## MATERIAL SUPPLIED
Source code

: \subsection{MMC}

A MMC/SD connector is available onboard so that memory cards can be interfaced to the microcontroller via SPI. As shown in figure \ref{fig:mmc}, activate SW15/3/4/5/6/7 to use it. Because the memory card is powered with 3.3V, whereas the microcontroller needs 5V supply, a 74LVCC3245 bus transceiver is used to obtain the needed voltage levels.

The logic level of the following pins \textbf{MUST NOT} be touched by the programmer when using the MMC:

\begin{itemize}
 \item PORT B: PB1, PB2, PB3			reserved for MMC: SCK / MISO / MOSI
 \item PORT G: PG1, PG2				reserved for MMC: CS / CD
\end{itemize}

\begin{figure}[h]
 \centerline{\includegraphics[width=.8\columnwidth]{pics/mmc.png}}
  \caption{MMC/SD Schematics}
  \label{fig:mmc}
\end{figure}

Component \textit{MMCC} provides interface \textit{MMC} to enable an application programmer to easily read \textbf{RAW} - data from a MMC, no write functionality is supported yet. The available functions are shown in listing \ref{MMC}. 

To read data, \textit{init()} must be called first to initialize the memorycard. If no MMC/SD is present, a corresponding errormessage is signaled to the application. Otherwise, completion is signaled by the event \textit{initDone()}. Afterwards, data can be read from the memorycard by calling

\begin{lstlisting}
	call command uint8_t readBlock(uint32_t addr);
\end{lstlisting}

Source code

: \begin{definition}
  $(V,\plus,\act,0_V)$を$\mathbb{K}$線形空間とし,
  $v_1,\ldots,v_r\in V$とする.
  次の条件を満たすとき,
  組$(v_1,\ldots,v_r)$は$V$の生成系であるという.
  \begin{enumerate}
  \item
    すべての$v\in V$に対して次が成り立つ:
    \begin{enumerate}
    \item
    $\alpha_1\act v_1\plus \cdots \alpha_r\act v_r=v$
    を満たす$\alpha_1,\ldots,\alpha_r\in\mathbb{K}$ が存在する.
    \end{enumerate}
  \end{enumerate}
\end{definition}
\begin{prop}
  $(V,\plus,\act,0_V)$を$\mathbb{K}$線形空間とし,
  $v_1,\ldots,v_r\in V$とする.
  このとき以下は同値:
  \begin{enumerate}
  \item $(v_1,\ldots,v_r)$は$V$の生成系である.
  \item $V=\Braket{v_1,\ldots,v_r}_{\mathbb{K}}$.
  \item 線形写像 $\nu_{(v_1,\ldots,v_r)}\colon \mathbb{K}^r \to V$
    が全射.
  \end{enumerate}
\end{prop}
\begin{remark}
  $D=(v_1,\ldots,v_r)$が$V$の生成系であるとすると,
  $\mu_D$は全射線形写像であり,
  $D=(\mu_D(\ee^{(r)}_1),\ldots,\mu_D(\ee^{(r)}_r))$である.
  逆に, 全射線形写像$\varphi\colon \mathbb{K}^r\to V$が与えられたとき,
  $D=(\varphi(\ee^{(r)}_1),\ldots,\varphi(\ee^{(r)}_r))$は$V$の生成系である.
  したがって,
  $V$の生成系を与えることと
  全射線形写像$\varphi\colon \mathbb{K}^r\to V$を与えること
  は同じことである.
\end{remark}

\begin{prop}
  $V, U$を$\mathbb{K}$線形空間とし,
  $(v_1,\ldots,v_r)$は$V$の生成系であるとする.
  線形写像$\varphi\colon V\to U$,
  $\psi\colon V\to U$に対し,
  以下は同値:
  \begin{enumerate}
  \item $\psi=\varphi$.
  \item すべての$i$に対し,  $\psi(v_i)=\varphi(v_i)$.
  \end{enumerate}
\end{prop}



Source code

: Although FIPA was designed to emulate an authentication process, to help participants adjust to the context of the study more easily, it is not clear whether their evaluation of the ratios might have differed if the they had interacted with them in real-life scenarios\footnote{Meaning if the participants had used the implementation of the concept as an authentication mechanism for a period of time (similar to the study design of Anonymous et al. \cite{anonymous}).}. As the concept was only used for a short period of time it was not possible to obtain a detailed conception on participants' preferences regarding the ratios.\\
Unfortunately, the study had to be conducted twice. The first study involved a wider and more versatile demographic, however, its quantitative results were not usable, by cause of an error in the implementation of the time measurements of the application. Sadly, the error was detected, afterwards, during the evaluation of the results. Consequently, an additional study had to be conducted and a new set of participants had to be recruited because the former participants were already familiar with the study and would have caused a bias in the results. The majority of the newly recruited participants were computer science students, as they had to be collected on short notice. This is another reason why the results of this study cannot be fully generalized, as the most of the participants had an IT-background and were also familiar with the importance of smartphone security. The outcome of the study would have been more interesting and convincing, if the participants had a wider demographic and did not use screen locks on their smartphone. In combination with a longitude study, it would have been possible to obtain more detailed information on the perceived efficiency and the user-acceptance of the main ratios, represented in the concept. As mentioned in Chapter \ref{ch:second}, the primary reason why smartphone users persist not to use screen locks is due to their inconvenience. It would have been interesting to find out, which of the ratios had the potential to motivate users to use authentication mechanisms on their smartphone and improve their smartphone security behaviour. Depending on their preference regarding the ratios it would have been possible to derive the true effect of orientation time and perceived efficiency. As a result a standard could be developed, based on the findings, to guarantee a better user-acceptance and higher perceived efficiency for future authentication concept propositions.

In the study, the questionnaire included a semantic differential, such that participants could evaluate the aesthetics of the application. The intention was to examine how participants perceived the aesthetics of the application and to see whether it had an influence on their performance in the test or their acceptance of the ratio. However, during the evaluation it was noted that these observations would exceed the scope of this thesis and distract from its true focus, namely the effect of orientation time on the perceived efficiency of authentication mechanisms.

## REQUIRED WORK
Work through the records line by line and tally those with the word "figure". Report only the total.

## TASK OUTPUT
3